— Task prompt —
All of the data is to be copied word for word.

===== Data under study =====

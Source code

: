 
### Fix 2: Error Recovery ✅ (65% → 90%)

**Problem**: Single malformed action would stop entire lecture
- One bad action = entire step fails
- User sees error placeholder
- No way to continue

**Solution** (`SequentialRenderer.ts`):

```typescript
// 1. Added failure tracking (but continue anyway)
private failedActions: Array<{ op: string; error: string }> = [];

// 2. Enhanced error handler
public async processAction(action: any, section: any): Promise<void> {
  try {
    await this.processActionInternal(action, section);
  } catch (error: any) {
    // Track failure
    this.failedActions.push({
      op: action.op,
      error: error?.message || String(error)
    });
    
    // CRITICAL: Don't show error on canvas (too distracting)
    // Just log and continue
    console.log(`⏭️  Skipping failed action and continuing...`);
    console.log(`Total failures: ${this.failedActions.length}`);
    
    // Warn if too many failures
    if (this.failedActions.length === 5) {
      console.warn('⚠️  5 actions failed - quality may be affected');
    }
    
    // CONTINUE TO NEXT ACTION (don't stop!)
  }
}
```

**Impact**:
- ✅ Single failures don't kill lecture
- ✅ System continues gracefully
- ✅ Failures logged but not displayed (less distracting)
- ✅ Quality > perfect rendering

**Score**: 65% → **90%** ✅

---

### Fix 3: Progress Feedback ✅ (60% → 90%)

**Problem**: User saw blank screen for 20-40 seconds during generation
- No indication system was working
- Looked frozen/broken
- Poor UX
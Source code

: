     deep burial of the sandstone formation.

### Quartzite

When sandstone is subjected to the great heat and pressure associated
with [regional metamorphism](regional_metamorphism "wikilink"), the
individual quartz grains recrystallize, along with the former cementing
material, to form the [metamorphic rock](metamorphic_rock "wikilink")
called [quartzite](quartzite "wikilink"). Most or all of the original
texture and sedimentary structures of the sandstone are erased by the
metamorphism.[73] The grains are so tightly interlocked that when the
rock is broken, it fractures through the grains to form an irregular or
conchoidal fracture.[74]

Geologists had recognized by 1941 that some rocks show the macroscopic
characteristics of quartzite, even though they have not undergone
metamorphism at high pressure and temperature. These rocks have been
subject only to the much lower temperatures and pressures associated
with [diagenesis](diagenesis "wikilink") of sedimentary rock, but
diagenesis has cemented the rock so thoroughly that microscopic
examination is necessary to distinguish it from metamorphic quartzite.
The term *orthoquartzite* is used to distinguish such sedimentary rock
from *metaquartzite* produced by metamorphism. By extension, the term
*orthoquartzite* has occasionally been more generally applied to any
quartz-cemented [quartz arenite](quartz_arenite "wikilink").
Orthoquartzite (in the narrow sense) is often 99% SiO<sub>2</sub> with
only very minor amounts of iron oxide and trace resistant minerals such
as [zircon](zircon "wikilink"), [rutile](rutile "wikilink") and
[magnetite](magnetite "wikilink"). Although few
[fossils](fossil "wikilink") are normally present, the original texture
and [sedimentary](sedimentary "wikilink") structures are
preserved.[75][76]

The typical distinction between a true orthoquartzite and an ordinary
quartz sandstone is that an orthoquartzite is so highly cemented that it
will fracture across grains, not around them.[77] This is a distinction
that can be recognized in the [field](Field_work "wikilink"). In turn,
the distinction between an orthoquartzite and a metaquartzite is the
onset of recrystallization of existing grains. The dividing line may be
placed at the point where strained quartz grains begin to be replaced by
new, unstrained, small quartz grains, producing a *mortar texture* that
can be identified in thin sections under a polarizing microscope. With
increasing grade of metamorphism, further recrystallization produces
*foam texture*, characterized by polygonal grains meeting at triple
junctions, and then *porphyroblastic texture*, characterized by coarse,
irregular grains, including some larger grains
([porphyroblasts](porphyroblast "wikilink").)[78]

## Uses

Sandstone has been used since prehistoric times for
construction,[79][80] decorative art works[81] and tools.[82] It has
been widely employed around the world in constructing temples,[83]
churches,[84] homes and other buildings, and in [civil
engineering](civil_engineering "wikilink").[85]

=====

— Response below —
Source code

: 
### Fix 2: Error Recovery ✅ (65% → 90%)

**Problem**: Single malformed action would stop entire lecture
- One bad action = entire step fails
- User sees error placeholder
- No way to continue

**Solution** (`SequentialRenderer.ts`):

```typescript
// 1. Added failure tracking (but continue anyway)
private failedActions: Array<{ op: string; error: string }> = [];

// 2. Enhanced error handler
public async processAction(action: any, section: any): Promise<void> {
  try {
    await this.processActionInternal(action, section);
  } catch (error: any) {
    // Track failure
    this.failedActions.push({
      op: action.op,
      error: error?.message || String(error)
    });
    
    // CRITICAL: Don't show error on canvas (too distracting)
    // Just log and continue
    console.log(`⏭️  Skipping failed action and continuing...`);
    console.log(`Total failures: ${this.failedActions.length}`);
    
    // Warn if too many failures
    if (this.failedActions.length === 5) {
      console.warn('⚠️  5 actions failed - quality may be affected');
    }
    
    // CONTINUE TO NEXT ACTION (don't stop!)
  }
}
```

**Impact**:
- ✅ Single failures don't kill lecture
- ✅ System continues gracefully
- ✅ Failures logged but not displayed (less distracting)
- ✅ Quality > perfect rendering

**Score**: 65% → **90%** ✅

---

### Fix 3: Progress Feedback ✅ (60% → 90%)

**Problem**: User saw blank screen for 20-40 seconds during generation
- No indication system was working
- Looked frozen/broken
- Poor UX
Source code

:     deep burial of the sandstone formation.

### Quartzite

When sandstone is subjected to the great heat and pressure associated
with [regional metamorphism](regional_metamorphism "wikilink"), the
individual quartz grains recrystallize, along with the former cementing
material, to form the [metamorphic rock](metamorphic_rock "wikilink")
called [quartzite](quartzite "wikilink"). Most or all of the original
texture and sedimentary structures of the sandstone are erased by the
metamorphism.[73] The grains are so tightly interlocked that when the
rock is broken, it fractures through the grains to form an irregular or
conchoidal fracture.[74]

Geologists had recognized by 1941 that some rocks show the macroscopic
characteristics of quartzite, even though they have not undergone
metamorphism at high pressure and temperature. These rocks have been
subject only to the much lower temperatures and pressures associated
with [diagenesis](diagenesis "wikilink") of sedimentary rock, but
diagenesis has cemented the rock so thoroughly that microscopic
examination is necessary to distinguish it from metamorphic quartzite.
The term *orthoquartzite* is used to distinguish such sedimentary rock
from *metaquartzite* produced by metamorphism. By extension, the term
*orthoquartzite* has occasionally been more generally applied to any
quartz-cemented [quartz arenite](quartz_arenite "wikilink").
Orthoquartzite (in the narrow sense) is often 99% SiO<sub>2</sub> with
only very minor amounts of iron oxide and trace resistant minerals such
as [zircon](zircon "wikilink"), [rutile](rutile "wikilink") and
[magnetite](magnetite "wikilink"). Although few
[fossils](fossil "wikilink") are normally present, the original texture
and [sedimentary](sedimentary "wikilink") structures are
preserved.[75][76]

The typical distinction between a true orthoquartzite and an ordinary
quartz sandstone is that an orthoquartzite is so highly cemented that it
will fracture across grains, not around them.[77] This is a distinction
that can be recognized in the [field](Field_work "wikilink"). In turn,
the distinction between an orthoquartzite and a metaquartzite is the
onset of recrystallization of existing grains. The dividing line may be
placed at the point where strained quartz grains begin to be replaced by
new, unstrained, small quartz grains, producing a *mortar texture* that
can be identified in thin sections under a polarizing microscope. With
increasing grade of metamorphism, further recrystallization produces
*foam texture*, characterized by polygonal grains meeting at triple
junctions, and then *porphyroblastic texture*, characterized by coarse,
irregular grains, including some larger grains
([porphyroblasts](porphyroblast "wikilink").)[78]

## Uses

Sandstone has been used since prehistoric times for
construction,[79][80] decorative art works[81] and tools.[82] It has
been widely employed around the world in constructing temples,[83]
churches,[84] homes and other buildings, and in [civil
engineering](civil_engineering "wikilink").[85]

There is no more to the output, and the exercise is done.